TASK STATEMENT:
All entries should be copied exactly; the pictures stay out.

Stored data entries:

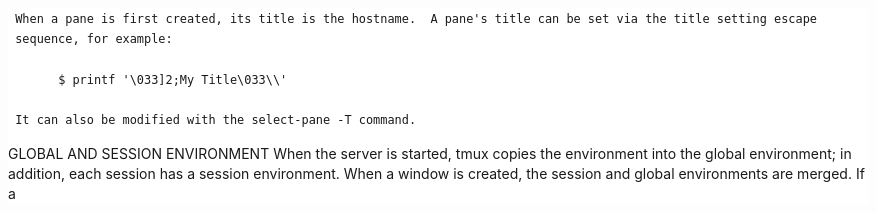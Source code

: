      When a pane is first created, its title is the hostname.  A pane's title can be set via the title setting escape
     sequence, for example:

           $ printf '\033]2;My Title\033\\'

     It can also be modified with the select-pane -T command.

GLOBAL AND SESSION ENVIRONMENT
     When the server is started, tmux copies the environment into the global environment; in addition, each session
     has a session environment.  When a window is created, the session and global environments are merged.  If a
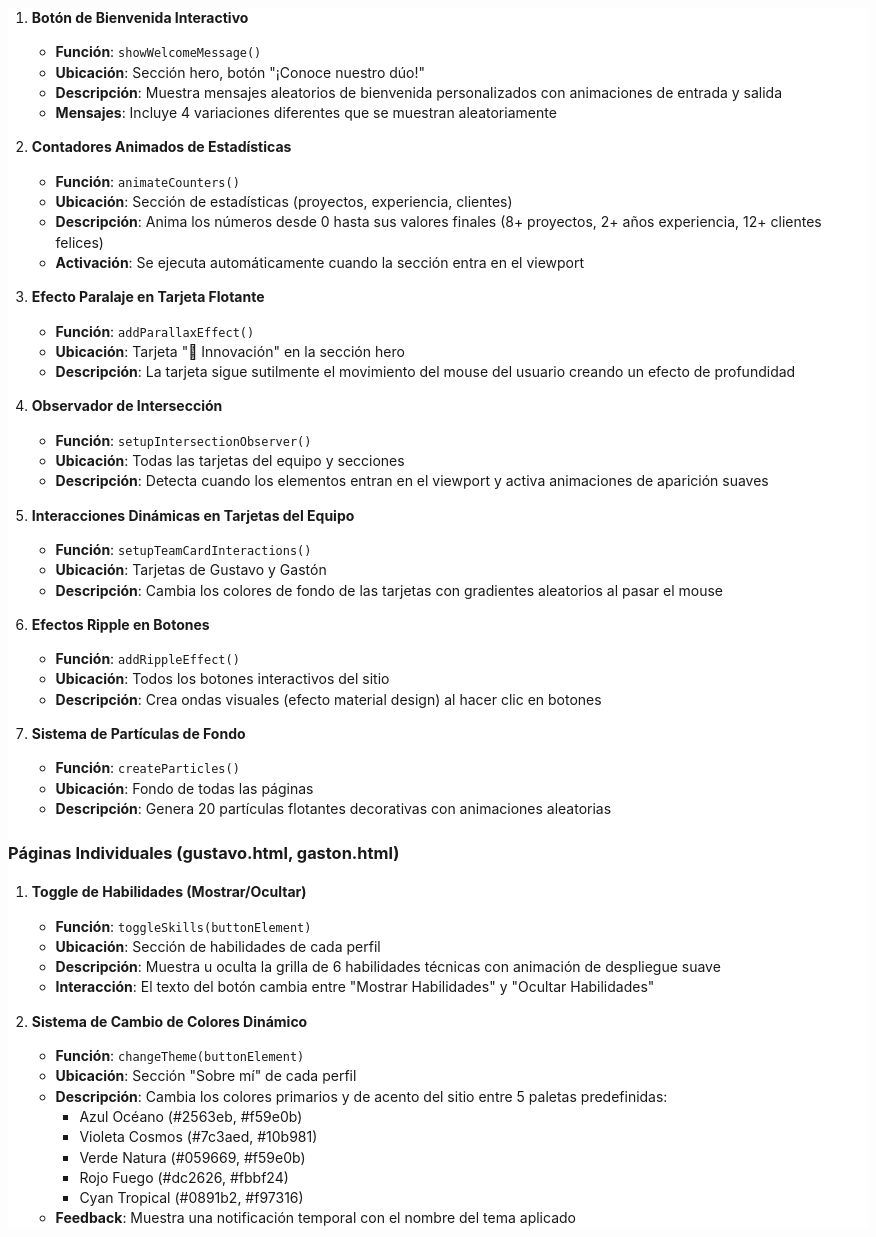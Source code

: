 1. **Botón de Bienvenida Interactivo**
   - **Función**: `showWelcomeMessage()`
   - **Ubicación**: Sección hero, botón "¡Conoce nuestro dúo!"
   - **Descripción**: Muestra mensajes aleatorios de bienvenida personalizados con animaciones de entrada y salida
   - **Mensajes**: Incluye 4 variaciones diferentes que se muestran aleatoriamente

2. **Contadores Animados de Estadísticas**
   - **Función**: `animateCounters()`
   - **Ubicación**: Sección de estadísticas (proyectos, experiencia, clientes)
   - **Descripción**: Anima los números desde 0 hasta sus valores finales (8+ proyectos, 2+ años experiencia, 12+ clientes felices)
   - **Activación**: Se ejecuta automáticamente cuando la sección entra en el viewport

3. **Efecto Paralaje en Tarjeta Flotante**
   - **Función**: `addParallaxEffect()`
   - **Ubicación**: Tarjeta "🚀 Innovación" en la sección hero
   - **Descripción**: La tarjeta sigue sutilmente el movimiento del mouse del usuario creando un efecto de profundidad

4. **Observador de Intersección**
   - **Función**: `setupIntersectionObserver()`
   - **Ubicación**: Todas las tarjetas del equipo y secciones
   - **Descripción**: Detecta cuando los elementos entran en el viewport y activa animaciones de aparición suaves

5. **Interacciones Dinámicas en Tarjetas del Equipo**
   - **Función**: `setupTeamCardInteractions()`
   - **Ubicación**: Tarjetas de Gustavo y Gastón
   - **Descripción**: Cambia los colores de fondo de las tarjetas con gradientes aleatorios al pasar el mouse

6. **Efectos Ripple en Botones**
   - **Función**: `addRippleEffect()`
   - **Ubicación**: Todos los botones interactivos del sitio
   - **Descripción**: Crea ondas visuales (efecto material design) al hacer clic en botones

7. **Sistema de Partículas de Fondo**
   - **Función**: `createParticles()`
   - **Ubicación**: Fondo de todas las páginas
   - **Descripción**: Genera 20 partículas flotantes decorativas con animaciones aleatorias

### Páginas Individuales (gustavo.html, gaston.html)

1. **Toggle de Habilidades (Mostrar/Ocultar)**
   - **Función**: `toggleSkills(buttonElement)`
   - **Ubicación**: Sección de habilidades de cada perfil
   - **Descripción**: Muestra u oculta la grilla de 6 habilidades técnicas con animación de despliegue suave
   - **Interacción**: El texto del botón cambia entre "Mostrar Habilidades" y "Ocultar Habilidades"

2. **Sistema de Cambio de Colores Dinámico**
   - **Función**: `changeTheme(buttonElement)`
   - **Ubicación**: Sección "Sobre mí" de cada perfil
   - **Descripción**: Cambia los colores primarios y de acento del sitio entre 5 paletas predefinidas:
     - Azul Océano (#2563eb, #f59e0b)
     - Violeta Cosmos (#7c3aed, #10b981)
     - Verde Natura (#059669, #f59e0b)
     - Rojo Fuego (#dc2626, #fbbf24)
     - Cyan Tropical (#0891b2, #f97316)
   - **Feedback**: Muestra una notificación temporal con el nombre del tema aplicado
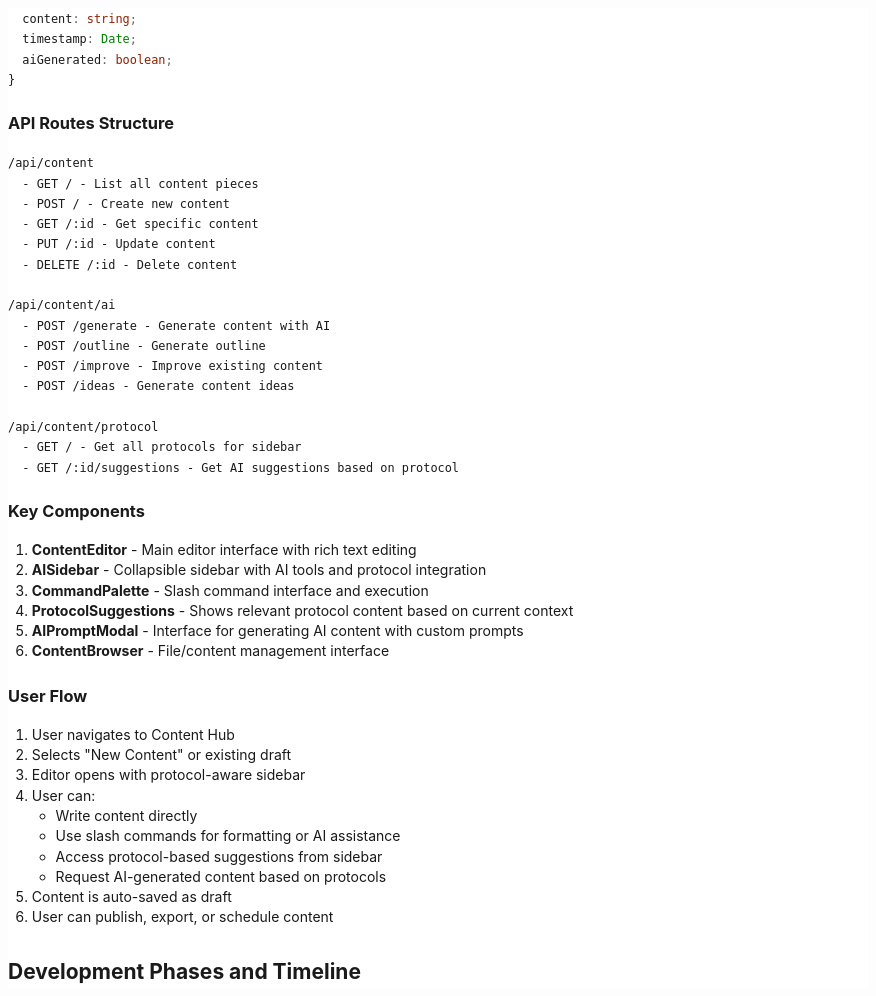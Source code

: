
```typescript
  content: string;
  timestamp: Date;
  aiGenerated: boolean;
}
```

### API Routes Structure

```
/api/content
  - GET / - List all content pieces
  - POST / - Create new content
  - GET /:id - Get specific content
  - PUT /:id - Update content
  - DELETE /:id - Delete content

/api/content/ai
  - POST /generate - Generate content with AI
  - POST /outline - Generate outline
  - POST /improve - Improve existing content
  - POST /ideas - Generate content ideas

/api/content/protocol
  - GET / - Get all protocols for sidebar
  - GET /:id/suggestions - Get AI suggestions based on protocol
```

### Key Components

1. **ContentEditor** - Main editor interface with rich text editing
2. **AISidebar** - Collapsible sidebar with AI tools and protocol integration
3. **CommandPalette** - Slash command interface and execution
4. **ProtocolSuggestions** - Shows relevant protocol content based on current context
5. **AIPromptModal** - Interface for generating AI content with custom prompts
6. **ContentBrowser** - File/content management interface

### User Flow

1. User navigates to Content Hub
2. Selects "New Content" or existing draft
3. Editor opens with protocol-aware sidebar
4. User can:
   - Write content directly
   - Use slash commands for formatting or AI assistance
   - Access protocol-based suggestions from sidebar
   - Request AI-generated content based on protocols
5. Content is auto-saved as draft
6. User can publish, export, or schedule content

## Development Phases and Timeline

OUTPUT:
Source code

:      When a pane is first created, its title is the hostname.  A pane's title can be set via the title setting escape
     sequence, for example:

           $ printf '\033]2;My Title\033\\'

     It can also be modified with the select-pane -T command.

GLOBAL AND SESSION ENVIRONMENT
     When the server is started, tmux copies the environment into the global environment; in addition, each session
     has a session environment.  When a window is created, the session and global environments are merged.  If a
Source code

: 1. **Botón de Bienvenida Interactivo**
   - **Función**: `showWelcomeMessage()`
   - **Ubicación**: Sección hero, botón "¡Conoce nuestro dúo!"
   - **Descripción**: Muestra mensajes aleatorios de bienvenida personalizados con animaciones de entrada y salida
   - **Mensajes**: Incluye 4 variaciones diferentes que se muestran aleatoriamente

2. **Contadores Animados de Estadísticas**
   - **Función**: `animateCounters()`
   - **Ubicación**: Sección de estadísticas (proyectos, experiencia, clientes)
   - **Descripción**: Anima los números desde 0 hasta sus valores finales (8+ proyectos, 2+ años experiencia, 12+ clientes felices)
   - **Activación**: Se ejecuta automáticamente cuando la sección entra en el viewport

3. **Efecto Paralaje en Tarjeta Flotante**
   - **Función**: `addParallaxEffect()`
   - **Ubicación**: Tarjeta "🚀 Innovación" en la sección hero
   - **Descripción**: La tarjeta sigue sutilmente el movimiento del mouse del usuario creando un efecto de profundidad

4. **Observador de Intersección**
   - **Función**: `setupIntersectionObserver()`
   - **Ubicación**: Todas las tarjetas del equipo y secciones
   - **Descripción**: Detecta cuando los elementos entran en el viewport y activa animaciones de aparición suaves

5. **Interacciones Dinámicas en Tarjetas del Equipo**
   - **Función**: `setupTeamCardInteractions()`
   - **Ubicación**: Tarjetas de Gustavo y Gastón
   - **Descripción**: Cambia los colores de fondo de las tarjetas con gradientes aleatorios al pasar el mouse

6. **Efectos Ripple en Botones**
   - **Función**: `addRippleEffect()`
   - **Ubicación**: Todos los botones interactivos del sitio
   - **Descripción**: Crea ondas visuales (efecto material design) al hacer clic en botones

7. **Sistema de Partículas de Fondo**
   - **Función**: `createParticles()`
   - **Ubicación**: Fondo de todas las páginas
   - **Descripción**: Genera 20 partículas flotantes decorativas con animaciones aleatorias

### Páginas Individuales (gustavo.html, gaston.html)

1. **Toggle de Habilidades (Mostrar/Ocultar)**
   - **Función**: `toggleSkills(buttonElement)`
   - **Ubicación**: Sección de habilidades de cada perfil
   - **Descripción**: Muestra u oculta la grilla de 6 habilidades técnicas con animación de despliegue suave
   - **Interacción**: El texto del botón cambia entre "Mostrar Habilidades" y "Ocultar Habilidades"

2. **Sistema de Cambio de Colores Dinámico**
   - **Función**: `changeTheme(buttonElement)`
   - **Ubicación**: Sección "Sobre mí" de cada perfil
   - **Descripción**: Cambia los colores primarios y de acento del sitio entre 5 paletas predefinidas:
     - Azul Océano (#2563eb, #f59e0b)
     - Violeta Cosmos (#7c3aed, #10b981)
     - Verde Natura (#059669, #f59e0b)
     - Rojo Fuego (#dc2626, #fbbf24)
     - Cyan Tropical (#0891b2, #f97316)
   - **Feedback**: Muestra una notificación temporal con el nombre del tema aplicado
Source code

:
```typescript
  content: string;
  timestamp: Date;
  aiGenerated: boolean;
}
```

### API Routes Structure

```
/api/content
  - GET / - List all content pieces
  - POST / - Create new content
  - GET /:id - Get specific content
  - PUT /:id - Update content
  - DELETE /:id - Delete content

/api/content/ai
  - POST /generate - Generate content with AI
  - POST /outline - Generate outline
  - POST /improve - Improve existing content
  - POST /ideas - Generate content ideas

/api/content/protocol
  - GET / - Get all protocols for sidebar
  - GET /:id/suggestions - Get AI suggestions based on protocol
```

### Key Components

1. **ContentEditor** - Main editor interface with rich text editing
2. **AISidebar** - Collapsible sidebar with AI tools and protocol integration
3. **CommandPalette** - Slash command interface and execution
4. **ProtocolSuggestions** - Shows relevant protocol content based on current context
5. **AIPromptModal** - Interface for generating AI content with custom prompts
6. **ContentBrowser** - File/content management interface

### User Flow

1. User navigates to Content Hub
2. Selects "New Content" or existing draft
3. Editor opens with protocol-aware sidebar
4. User can:
   - Write content directly
   - Use slash commands for formatting or AI assistance
   - Access protocol-based suggestions from sidebar
   - Request AI-generated content based on protocols
5. Content is auto-saved as draft
6. User can publish, export, or schedule content

## Development Phases and Timeline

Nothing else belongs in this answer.